— J’en ai déjà entendu parler, dit Tomás, reconnaissant l’histoire. N’est-ce pas ce bruit de fond qui apparaît sur l’écran d’une télévision quand elle ne capte aucune chaîne ?
— Oui, confirma le Tibétain. Un pour cent de ce bruit provient de la radiation cosmique de fond.
— Donc, cette découverte de la lumière primordiale remplissait les conditions pour divulguer le manuscrit…
— Non. Cela ne remplissait que la première condition. Il manquait la seconde.
— La découverte d’une deuxième voie qui prouverait l’existence de Dieu ?
— Oui. Tenzing porta sa main à la poitrine. À travers l’Octuple Chemin sacré du Bouddha, j’ai suivi ma voie et j’ai rempli cette condition.
— Et le professeur Siza ?
— Il a suivi sa voie à l’université de Coimbra.
— Et il a rempli la seconde condition ?
Le Bodhisattva mit un temps à répondre.
— Oui, dit-il enfin.
Tomás et Ariana se penchèrent en avant, très attentifs.
— Mais… comment ?
Tenzing soupira.
— Au début de cette année, j’ai reçu une carte postale de mon ami Augusto qui m’informait de la nouvelle. Il me disait avoir enfin rempli les deux conditions imposées en 1955 par notre maître. Comme vous pouvez l’imaginer, j’étais ravi et lui ai répondu aussitôt, en l’invitant à venir partager avec moi cette grande nouvelle.
— J’ai vu cette carte postale, observa Tomás. Il est venu ici ?
Le vieux Tibétain allongea un bras et caressa l’arbre de sa main.
— Oui. Il est venu à Tashilhunpo et nous nous sommes assis ici même, sous cet arbre.
— Et alors ?
— Concernant la première précaution, des données supplémentaires étaient apparues. Un satellite nommé COBE, lancé par la NASA pour mesurer la radiation cosmique de fond hors de l’atmosphère terrestre, a détecté en 1989 d’infimes variations de température dans cette radiation, correspondant à des fluctuations dans la densité de la matière qui explique la naissance des étoiles et des galaxies. Un autre satellite encore plus sophistiqué, le WMAP, envoie depuis 2003 de nouvelles données concernant la radiation cosmique de fond, avec des révélations encore plus précises sur la naissance de l’univers. Ces récentes informations confirment que l’univers a émergé d’une brutale inflation survenue voilà environ 14 000 millions d’années.
— Et la seconde condition ?
— Augusto m’a dit qu’il avait terminé ses études concernant l’autre voie. Il y a maintenant une deuxième façon de prouver scientifiquement l’existence de Dieu.
— Laquelle ?
Le Bodhisattva écarta les bras dans un geste d’impuissance.
— Il ne m’en a pas parlé. Il m’a seulement dit qu’il s’apprêtait à faire une annonce publique et qu’il souhaitait, quand je serais interpellé par la communauté scientifique, que je confirme avoir été témoin du travail d’Einstein.
— Et qu’avez-vous répondu ?
— J’ai bien sûr accepté. Si tout ce qu’il me demandait, c’était de dire la vérité, alors j’étais prêt à le faire.
Il y eut un silence.
— Mais quelle est cette seconde preuve ?
— Je l’ignore.
Tomás et Ariana échangèrent un nouveau regard, se sentant si près du but.

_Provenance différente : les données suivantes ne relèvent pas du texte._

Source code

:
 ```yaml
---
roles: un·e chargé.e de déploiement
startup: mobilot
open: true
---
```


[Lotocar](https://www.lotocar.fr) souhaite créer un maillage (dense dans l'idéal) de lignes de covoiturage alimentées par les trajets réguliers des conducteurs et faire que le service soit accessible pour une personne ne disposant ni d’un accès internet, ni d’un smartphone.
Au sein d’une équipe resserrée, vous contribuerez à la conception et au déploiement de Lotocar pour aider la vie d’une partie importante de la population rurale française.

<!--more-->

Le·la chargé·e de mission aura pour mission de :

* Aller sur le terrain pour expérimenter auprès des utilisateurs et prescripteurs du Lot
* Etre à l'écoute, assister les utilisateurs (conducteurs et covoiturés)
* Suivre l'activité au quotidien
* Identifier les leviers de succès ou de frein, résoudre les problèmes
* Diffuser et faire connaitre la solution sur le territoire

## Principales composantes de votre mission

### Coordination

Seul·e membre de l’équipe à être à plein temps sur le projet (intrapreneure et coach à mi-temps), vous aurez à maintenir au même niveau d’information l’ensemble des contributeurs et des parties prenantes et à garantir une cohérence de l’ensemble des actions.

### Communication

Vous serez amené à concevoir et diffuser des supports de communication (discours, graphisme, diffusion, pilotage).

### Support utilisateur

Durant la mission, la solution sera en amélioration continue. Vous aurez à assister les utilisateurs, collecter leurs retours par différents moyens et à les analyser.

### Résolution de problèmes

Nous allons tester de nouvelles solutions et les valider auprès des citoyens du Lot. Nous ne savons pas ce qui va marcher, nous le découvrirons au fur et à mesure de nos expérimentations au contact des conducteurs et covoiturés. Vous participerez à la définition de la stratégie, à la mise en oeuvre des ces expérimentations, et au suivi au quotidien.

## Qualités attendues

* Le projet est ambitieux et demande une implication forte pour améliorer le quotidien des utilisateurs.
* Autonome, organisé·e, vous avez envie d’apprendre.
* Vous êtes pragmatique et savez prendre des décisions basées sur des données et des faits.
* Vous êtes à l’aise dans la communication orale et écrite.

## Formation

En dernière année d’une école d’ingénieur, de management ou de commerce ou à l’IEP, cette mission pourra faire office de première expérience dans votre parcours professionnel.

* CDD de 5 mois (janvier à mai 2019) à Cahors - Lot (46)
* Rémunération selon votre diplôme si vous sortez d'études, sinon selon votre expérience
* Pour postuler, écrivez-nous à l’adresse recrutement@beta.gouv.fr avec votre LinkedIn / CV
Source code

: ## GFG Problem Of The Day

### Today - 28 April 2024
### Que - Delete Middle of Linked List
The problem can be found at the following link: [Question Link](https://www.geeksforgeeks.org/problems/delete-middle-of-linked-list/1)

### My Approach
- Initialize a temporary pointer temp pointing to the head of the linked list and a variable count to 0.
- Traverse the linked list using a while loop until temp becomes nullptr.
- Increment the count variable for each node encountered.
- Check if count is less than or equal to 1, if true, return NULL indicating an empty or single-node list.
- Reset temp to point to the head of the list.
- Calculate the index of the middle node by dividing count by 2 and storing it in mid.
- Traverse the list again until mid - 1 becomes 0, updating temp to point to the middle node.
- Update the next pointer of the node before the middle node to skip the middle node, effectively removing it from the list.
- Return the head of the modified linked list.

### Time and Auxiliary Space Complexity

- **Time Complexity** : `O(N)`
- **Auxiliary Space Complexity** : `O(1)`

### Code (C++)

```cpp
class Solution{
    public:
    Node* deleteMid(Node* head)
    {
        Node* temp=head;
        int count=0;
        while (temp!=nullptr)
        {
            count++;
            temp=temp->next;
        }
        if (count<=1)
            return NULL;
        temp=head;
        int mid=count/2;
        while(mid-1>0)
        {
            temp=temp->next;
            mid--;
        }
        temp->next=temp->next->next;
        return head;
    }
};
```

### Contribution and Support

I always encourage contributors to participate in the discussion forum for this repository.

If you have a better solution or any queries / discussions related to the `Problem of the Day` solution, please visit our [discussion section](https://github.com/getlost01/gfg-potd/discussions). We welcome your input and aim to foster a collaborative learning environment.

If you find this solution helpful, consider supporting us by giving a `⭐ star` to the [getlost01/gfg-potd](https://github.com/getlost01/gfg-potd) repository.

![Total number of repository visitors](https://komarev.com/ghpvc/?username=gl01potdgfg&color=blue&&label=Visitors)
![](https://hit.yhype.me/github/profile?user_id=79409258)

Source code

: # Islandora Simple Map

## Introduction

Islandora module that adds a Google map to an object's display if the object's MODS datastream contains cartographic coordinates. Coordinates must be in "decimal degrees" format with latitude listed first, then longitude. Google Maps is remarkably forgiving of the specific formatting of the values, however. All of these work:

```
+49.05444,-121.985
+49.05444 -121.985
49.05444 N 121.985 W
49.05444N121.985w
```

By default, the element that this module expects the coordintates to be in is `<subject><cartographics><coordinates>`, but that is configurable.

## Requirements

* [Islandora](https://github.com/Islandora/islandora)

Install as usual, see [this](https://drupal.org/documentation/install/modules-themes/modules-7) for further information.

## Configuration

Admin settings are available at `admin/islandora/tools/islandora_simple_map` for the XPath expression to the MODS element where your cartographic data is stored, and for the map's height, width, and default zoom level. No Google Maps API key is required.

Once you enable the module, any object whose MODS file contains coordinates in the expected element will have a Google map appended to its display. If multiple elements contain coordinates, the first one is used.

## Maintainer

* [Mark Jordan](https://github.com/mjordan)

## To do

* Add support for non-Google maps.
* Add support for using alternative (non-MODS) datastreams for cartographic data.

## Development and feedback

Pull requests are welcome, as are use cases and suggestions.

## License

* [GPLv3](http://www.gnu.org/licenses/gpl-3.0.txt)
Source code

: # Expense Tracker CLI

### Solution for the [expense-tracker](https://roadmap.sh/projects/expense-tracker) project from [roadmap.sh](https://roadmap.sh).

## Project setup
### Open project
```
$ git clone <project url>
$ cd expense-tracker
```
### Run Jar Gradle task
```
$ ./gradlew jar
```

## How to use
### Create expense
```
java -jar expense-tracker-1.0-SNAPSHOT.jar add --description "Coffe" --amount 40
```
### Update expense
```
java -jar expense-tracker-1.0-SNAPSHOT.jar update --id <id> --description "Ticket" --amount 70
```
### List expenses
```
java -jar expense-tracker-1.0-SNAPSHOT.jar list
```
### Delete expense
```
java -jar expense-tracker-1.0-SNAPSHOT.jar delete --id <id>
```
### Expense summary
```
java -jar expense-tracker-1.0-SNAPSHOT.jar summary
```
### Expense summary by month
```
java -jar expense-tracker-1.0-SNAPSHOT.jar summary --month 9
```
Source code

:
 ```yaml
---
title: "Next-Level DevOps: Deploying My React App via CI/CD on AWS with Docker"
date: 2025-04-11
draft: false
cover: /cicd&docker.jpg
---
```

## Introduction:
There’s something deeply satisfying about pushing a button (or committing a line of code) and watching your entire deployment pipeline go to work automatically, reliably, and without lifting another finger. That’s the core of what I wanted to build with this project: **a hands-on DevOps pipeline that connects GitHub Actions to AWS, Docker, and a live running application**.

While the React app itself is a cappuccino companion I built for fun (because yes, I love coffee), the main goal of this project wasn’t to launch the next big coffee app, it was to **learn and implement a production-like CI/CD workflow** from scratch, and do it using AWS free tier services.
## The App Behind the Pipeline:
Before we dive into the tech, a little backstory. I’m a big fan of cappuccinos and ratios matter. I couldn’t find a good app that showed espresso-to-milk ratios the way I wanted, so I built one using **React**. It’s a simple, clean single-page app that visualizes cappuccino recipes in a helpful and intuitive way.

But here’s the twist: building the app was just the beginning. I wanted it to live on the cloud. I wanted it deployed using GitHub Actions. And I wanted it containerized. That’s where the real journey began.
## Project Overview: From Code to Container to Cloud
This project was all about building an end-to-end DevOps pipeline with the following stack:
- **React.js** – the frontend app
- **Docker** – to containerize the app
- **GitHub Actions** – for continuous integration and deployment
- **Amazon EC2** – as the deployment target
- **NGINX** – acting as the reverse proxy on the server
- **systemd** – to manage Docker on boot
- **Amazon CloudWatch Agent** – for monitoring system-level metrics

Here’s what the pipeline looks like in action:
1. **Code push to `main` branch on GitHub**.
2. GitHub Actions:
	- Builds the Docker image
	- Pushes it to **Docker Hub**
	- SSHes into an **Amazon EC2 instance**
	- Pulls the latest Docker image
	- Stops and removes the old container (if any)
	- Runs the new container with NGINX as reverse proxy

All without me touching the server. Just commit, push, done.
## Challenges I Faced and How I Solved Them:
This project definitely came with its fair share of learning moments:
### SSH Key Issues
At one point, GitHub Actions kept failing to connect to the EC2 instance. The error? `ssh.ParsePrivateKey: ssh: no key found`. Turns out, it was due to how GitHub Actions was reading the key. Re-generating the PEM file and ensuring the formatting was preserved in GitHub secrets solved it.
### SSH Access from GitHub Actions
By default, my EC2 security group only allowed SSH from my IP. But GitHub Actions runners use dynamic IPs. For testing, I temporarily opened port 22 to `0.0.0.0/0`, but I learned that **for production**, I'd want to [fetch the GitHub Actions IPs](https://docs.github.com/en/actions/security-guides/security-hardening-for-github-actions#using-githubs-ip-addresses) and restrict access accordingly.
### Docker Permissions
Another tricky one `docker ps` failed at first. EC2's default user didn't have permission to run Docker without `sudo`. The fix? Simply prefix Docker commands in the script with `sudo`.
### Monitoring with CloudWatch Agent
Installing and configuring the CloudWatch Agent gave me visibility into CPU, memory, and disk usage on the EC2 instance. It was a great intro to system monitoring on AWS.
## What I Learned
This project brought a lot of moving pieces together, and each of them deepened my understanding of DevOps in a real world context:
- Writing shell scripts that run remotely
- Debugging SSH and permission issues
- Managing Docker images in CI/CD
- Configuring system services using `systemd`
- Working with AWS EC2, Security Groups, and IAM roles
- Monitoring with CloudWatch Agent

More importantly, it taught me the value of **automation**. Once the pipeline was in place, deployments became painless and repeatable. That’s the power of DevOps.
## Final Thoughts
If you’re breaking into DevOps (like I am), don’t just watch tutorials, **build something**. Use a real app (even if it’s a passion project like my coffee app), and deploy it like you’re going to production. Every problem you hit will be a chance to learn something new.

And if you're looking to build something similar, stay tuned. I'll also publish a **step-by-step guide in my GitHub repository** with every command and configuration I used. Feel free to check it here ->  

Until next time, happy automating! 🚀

— Y aurait-il un moyen de le savoir ?
— Oui.
— Pardon ?
— Oui, il existe un moyen de le savoir.
— Lequel ?
— Nâgârjuna a dit : « La dépendance mutuelle est la source de l’être et de la nature des choses, lesquelles ne sont rien en elles-mêmes ».
— Que voulez-vous dire ?
Le Bodhisattva sourit.
— Augusto avait un professeur assistant dont il dépendait.
— Le professeur Luís Rocha, identifia Tomás. Je le connais. Qu’a-t-il de particulier ?
— Il sait tout.
La file d’attente des visiteurs hors Communauté européenne était longue et lente, mais Tomás avait l’espoir de contourner l’obstacle. Il laissa Ariana dans la queue et s’approcha des guichets de la police douanière, pour savoir si ses démarches effectuées avant de quitter Lhassa avaient porté leur fruit. Il ne vit pas la personne qu’il espérait et, contrarié, prit son téléphone portable et chercha un numéro ; il dut attendre que l’appareil capte le réseau et quand il se mit enfin à composer le numéro, il aperçut le visage familier qu’il espérait.
— Bonjours, Tomás, salua Greg Sullivan, toujours avec cette allure singulière qui le faisait ressembler à un mormon. Me voilà.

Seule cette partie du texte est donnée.